REQUIRED WORK
Transcribe the entries exactly; images are not part of the copy.

(Stored data entries)
*-*-*

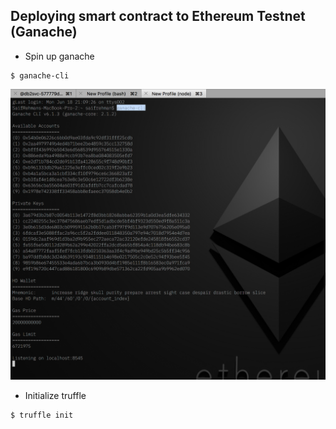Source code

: ## Deploying smart contract to Ethereum Testnet (Ganache)

* Spin up ganache
```
$ ganache-cli
```
![4](4.png)

* Initialize truffle
```
$ truffle init
```
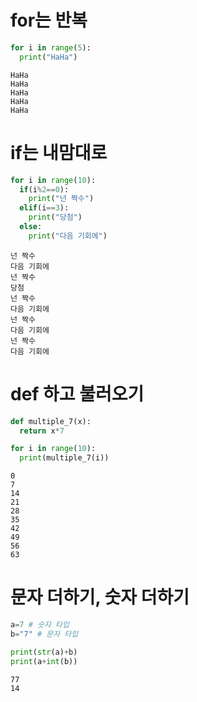 # for는 반복


```python
for i in range(5):
  print("HaHa")
```

    HaHa
    HaHa
    HaHa
    HaHa
    HaHa
    

# if는 내맘대로


```python
for i in range(10):
  if(i%2==0):
    print("넌 짝수")
  elif(i==3):
    print("당첨")
  else:
    print("다음 기회에")
```

    넌 짝수
    다음 기회에
    넌 짝수
    당첨
    넌 짝수
    다음 기회에
    넌 짝수
    다음 기회에
    넌 짝수
    다음 기회에
    

# def 하고 불러오기


```python
def multiple_7(x):
  return x*7

for i in range(10):
  print(multiple_7(i))
```

    0
    7
    14
    21
    28
    35
    42
    49
    56
    63
    

# 문자 더하기, 숫자 더하기


```python
a=7 # 숫자 타입
b="7" # 문자 타입

print(str(a)+b)
print(a+int(b))
```

    77
    14
    
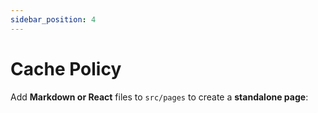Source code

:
 ```yaml
---
sidebar_position: 4
---
```


# Cache Policy

Add **Markdown or React** files to `src/pages` to create a **standalone page**:
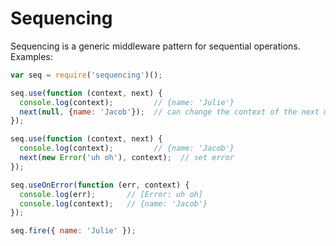 Sequencing
==========

Sequencing is a generic middleware pattern for sequential operations. Examples:

```js
var seq = require('sequencing')();

seq.use(function (context, next) {
  console.log(context);         // {name: 'Julie'}
  next(null, {name: 'Jacob'});  // can change the context of the next middleware
});

seq.use(function (context, next) {
  console.log(context);         // {name: 'Jacob'}
  next(new Error('uh oh'), context);  // set error
});

seq.useOnError(function (err, context) {
  console.log(err);       // [Error: uh oh]
  console.log(context);   // {name: 'Jacob'}
});

seq.fire({ name: 'Julie' });
```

*-*-*

SOLVED EXERCISE
Source code

: ## Deploying smart contract to Ethereum Testnet (Ganache)

* Spin up ganache
```
$ ganache-cli
```
![4](4.png)

* Initialize truffle
```
$ truffle init
```
 # for는 반복


```python
for i in range(5):
  print("HaHa")
```

    HaHa
    HaHa
    HaHa
    HaHa
    HaHa
    

# if는 내맘대로


```python
for i in range(10):
  if(i%2==0):
    print("넌 짝수")
  elif(i==3):
    print("당첨")
  else:
    print("다음 기회에")
```

    넌 짝수
    다음 기회에
    넌 짝수
    당첨
    넌 짝수
    다음 기회에
    넌 짝수
    다음 기회에
    넌 짝수
    다음 기회에
    

# def 하고 불러오기


```python
def multiple_7(x):
  return x*7

for i in range(10):
  print(multiple_7(i))
```

    0
    7
    14
    21
    28
    35
    42
    49
    56
    63
    

# 문자 더하기, 숫자 더하기


```python
a=7 # 숫자 타입
b="7" # 문자 타입

print(str(a)+b)
print(a+int(b))
```

    77
    14
    
Source code

:
 ```yaml
---
sidebar_position: 4
---
```


# Cache Policy

Add **Markdown or React** files to `src/pages` to create a **standalone page**:
 Sequencing
==========

Sequencing is a generic middleware pattern for sequential operations. Examples:

```js
var seq = require('sequencing')();

seq.use(function (context, next) {
  console.log(context);         // {name: 'Julie'}
  next(null, {name: 'Jacob'});  // can change the context of the next middleware
});

seq.use(function (context, next) {
  console.log(context);         // {name: 'Jacob'}
  next(new Error('uh oh'), context);  // set error
});

seq.useOnError(function (err, context) {
  console.log(err);       // [Error: uh oh]
  console.log(context);   // {name: 'Jacob'}
});

seq.fire({ name: 'Julie' });
```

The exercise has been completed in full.